━━━ Input for this task ━━━
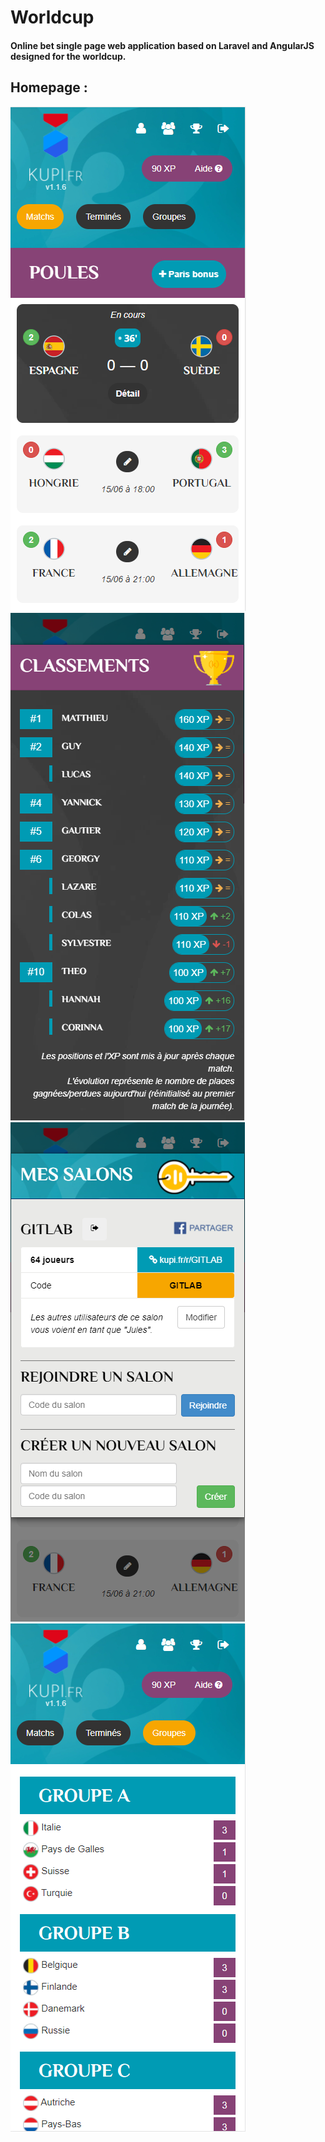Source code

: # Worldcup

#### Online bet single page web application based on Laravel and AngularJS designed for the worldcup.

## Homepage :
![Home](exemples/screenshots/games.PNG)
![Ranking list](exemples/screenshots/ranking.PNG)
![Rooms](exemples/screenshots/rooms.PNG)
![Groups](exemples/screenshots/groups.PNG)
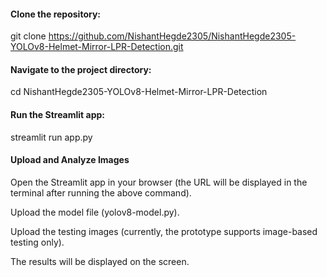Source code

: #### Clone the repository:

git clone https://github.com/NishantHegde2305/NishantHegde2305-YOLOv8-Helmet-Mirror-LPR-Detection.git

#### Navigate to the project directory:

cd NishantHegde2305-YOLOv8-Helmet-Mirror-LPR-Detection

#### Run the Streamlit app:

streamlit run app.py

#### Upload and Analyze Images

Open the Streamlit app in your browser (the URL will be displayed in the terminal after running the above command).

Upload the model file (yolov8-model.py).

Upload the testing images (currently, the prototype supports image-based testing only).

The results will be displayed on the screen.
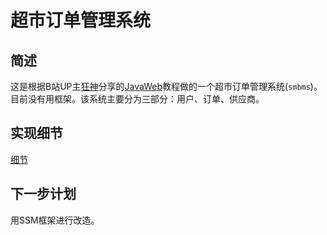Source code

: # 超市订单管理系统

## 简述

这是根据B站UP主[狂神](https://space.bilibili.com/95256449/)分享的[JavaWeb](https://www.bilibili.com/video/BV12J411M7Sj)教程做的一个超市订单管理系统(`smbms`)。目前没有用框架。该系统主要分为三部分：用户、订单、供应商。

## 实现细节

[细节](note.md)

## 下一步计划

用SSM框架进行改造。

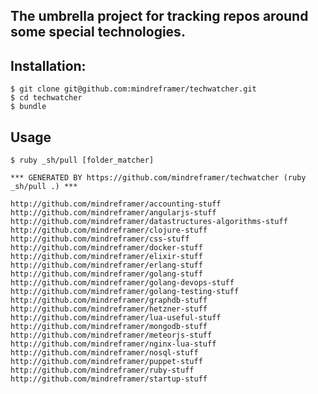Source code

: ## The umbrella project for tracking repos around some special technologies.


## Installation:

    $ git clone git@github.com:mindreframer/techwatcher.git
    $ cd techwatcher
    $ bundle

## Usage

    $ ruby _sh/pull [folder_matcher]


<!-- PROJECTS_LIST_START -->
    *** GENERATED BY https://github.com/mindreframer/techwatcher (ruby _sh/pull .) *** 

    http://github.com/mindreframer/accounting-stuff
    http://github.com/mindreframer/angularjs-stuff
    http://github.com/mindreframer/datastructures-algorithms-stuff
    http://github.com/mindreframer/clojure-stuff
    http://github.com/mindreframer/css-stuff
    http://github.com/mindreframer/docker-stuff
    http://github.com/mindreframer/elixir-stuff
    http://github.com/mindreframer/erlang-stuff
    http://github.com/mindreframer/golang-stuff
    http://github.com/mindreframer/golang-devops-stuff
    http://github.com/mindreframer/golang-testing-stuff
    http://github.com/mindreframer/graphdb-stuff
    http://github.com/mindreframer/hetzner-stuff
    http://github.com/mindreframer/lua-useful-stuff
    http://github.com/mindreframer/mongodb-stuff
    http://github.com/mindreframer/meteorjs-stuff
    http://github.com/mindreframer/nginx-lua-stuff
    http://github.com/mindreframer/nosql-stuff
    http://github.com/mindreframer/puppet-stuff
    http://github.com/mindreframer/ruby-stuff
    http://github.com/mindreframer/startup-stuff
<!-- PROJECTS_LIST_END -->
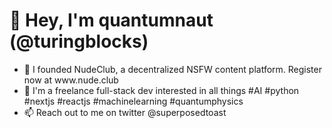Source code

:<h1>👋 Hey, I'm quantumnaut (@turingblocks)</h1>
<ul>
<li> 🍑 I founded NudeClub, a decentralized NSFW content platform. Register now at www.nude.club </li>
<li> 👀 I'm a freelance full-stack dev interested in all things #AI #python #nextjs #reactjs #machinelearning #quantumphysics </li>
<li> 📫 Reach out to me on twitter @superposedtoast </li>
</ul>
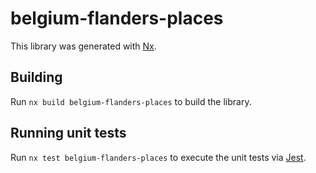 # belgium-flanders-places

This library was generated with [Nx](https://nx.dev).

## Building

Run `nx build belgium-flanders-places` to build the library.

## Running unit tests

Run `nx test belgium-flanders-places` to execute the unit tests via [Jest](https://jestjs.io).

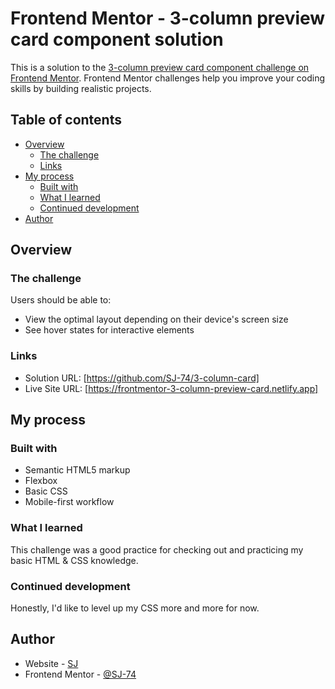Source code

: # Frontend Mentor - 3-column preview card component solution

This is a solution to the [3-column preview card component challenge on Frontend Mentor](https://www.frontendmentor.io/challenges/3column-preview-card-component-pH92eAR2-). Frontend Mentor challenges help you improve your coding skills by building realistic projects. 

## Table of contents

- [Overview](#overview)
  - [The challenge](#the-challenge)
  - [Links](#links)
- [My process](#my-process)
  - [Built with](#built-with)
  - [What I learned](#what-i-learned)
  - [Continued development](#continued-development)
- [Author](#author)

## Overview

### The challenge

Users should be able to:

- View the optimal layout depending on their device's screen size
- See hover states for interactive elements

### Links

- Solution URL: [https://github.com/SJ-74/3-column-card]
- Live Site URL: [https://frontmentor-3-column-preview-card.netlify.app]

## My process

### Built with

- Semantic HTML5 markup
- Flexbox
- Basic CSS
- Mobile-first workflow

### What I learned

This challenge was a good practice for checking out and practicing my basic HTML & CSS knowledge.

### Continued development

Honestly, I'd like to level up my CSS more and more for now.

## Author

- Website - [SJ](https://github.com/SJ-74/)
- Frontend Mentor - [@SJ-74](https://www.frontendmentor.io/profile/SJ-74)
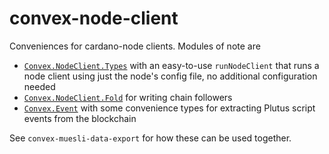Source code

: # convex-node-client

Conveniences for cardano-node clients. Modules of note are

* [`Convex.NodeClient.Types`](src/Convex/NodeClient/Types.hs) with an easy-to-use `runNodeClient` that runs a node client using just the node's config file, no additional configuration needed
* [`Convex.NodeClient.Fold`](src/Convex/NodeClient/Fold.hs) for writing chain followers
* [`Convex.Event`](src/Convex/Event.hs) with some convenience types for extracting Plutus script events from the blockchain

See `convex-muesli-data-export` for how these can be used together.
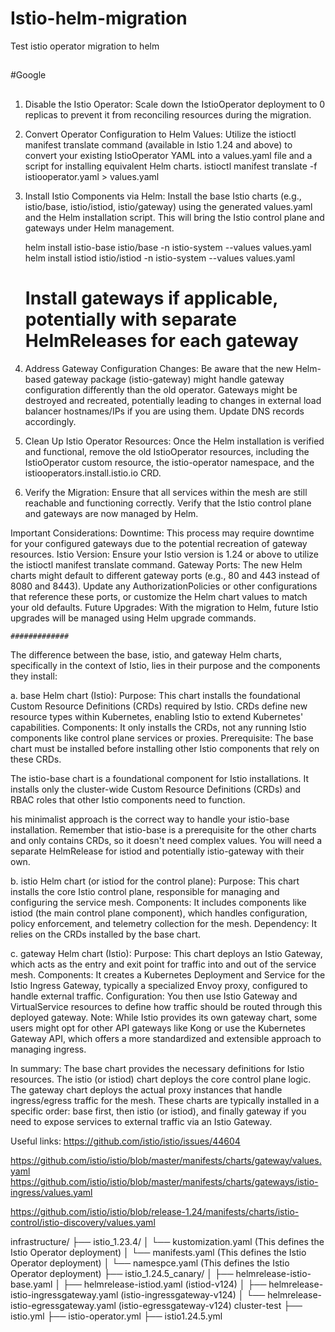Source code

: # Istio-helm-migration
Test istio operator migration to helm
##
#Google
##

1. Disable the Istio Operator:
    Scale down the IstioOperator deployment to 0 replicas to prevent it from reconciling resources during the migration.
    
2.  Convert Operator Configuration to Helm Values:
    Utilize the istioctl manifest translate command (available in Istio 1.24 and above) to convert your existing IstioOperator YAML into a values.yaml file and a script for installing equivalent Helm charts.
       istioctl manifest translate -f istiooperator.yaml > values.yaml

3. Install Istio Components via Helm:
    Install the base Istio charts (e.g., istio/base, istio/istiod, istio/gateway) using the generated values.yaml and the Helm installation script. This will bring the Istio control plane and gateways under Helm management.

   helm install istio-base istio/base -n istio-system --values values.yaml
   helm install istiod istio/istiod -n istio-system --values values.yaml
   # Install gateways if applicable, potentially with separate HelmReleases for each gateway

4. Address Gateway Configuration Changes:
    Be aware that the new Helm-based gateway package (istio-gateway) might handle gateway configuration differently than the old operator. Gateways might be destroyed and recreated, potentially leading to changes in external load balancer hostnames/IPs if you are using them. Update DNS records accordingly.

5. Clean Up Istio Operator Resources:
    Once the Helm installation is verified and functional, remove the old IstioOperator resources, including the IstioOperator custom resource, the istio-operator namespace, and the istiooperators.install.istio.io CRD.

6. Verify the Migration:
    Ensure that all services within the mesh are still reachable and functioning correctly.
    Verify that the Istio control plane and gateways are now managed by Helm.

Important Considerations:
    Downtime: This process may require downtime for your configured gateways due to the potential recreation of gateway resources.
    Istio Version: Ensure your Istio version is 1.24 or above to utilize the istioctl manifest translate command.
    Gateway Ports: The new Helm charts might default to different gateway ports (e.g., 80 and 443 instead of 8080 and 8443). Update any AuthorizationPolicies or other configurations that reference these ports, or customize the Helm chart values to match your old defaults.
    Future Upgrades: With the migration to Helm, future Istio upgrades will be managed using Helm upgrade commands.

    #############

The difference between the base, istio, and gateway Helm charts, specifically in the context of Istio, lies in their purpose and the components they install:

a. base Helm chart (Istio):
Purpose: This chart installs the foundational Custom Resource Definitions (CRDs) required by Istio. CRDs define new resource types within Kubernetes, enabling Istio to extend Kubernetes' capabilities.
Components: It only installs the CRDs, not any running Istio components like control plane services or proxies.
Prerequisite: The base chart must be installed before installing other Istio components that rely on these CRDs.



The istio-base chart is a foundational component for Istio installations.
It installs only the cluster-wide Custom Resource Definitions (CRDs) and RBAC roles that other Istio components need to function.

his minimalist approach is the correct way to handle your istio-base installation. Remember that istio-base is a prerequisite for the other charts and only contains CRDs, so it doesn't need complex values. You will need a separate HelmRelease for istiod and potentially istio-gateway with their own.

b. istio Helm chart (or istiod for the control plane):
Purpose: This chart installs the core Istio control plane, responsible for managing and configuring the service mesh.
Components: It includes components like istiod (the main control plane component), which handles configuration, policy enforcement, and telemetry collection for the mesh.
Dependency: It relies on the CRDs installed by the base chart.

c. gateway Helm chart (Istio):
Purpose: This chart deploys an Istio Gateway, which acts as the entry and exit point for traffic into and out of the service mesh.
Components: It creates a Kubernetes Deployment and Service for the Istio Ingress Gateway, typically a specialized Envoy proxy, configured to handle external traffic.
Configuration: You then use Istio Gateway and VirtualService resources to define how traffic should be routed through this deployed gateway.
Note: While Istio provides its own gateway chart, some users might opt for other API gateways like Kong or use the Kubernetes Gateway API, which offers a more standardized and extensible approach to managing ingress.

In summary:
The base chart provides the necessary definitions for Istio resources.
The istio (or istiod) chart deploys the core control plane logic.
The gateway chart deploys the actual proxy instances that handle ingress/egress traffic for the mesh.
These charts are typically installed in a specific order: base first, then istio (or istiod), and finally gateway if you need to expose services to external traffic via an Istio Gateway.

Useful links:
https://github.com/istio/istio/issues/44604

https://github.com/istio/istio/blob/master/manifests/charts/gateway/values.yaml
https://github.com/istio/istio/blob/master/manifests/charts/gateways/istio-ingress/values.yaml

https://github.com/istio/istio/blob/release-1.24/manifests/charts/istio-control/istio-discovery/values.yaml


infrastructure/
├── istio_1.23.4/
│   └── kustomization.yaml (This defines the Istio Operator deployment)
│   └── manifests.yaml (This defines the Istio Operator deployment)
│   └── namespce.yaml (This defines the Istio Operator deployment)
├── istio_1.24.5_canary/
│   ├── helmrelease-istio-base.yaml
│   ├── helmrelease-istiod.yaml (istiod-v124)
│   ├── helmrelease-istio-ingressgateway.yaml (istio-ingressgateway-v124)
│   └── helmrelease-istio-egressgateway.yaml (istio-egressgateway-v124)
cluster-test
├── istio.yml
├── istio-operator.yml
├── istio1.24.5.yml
━━━
━━━ Input for this task ━━━
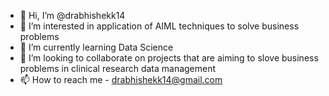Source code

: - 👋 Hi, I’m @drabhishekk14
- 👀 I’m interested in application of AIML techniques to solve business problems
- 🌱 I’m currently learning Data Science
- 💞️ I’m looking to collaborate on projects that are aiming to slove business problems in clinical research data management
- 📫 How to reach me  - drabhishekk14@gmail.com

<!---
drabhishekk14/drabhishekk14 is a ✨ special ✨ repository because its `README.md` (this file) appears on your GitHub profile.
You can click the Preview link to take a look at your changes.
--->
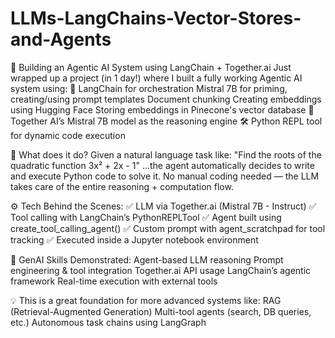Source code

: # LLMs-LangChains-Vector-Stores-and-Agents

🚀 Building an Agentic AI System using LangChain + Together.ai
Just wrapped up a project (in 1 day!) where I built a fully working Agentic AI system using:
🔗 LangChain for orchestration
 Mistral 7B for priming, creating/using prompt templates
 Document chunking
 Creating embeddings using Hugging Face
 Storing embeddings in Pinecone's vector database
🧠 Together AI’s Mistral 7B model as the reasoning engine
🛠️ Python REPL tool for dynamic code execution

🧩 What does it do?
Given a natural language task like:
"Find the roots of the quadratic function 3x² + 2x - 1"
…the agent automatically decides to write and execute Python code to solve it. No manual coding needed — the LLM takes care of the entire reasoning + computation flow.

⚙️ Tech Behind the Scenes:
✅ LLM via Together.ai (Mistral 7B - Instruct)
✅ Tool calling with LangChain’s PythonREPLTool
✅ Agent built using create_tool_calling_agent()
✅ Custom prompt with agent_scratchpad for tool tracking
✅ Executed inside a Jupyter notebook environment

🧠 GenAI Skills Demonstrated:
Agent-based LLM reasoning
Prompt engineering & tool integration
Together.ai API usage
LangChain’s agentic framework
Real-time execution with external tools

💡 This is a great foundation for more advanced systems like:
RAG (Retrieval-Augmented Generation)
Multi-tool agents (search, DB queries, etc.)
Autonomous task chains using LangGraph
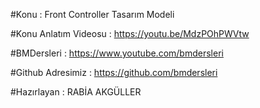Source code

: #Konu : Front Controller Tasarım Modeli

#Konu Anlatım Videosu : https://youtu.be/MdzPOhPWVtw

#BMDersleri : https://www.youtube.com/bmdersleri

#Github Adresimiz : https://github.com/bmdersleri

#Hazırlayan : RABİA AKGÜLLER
━━━
- [Brief] In the records above, find each line with the string "manifests" and list it.

- [Reply to the task]
https://github.com/istio/istio/blob/master/manifests/charts/gateway/values.yaml
https://github.com/istio/istio/blob/master/manifests/charts/gateways/istio-ingress/values.yaml
https://github.com/istio/istio/blob/release-1.24/manifests/charts/istio-control/istio-discovery/values.yaml
│   └── manifests.yaml (This defines the Istio Operator deployment)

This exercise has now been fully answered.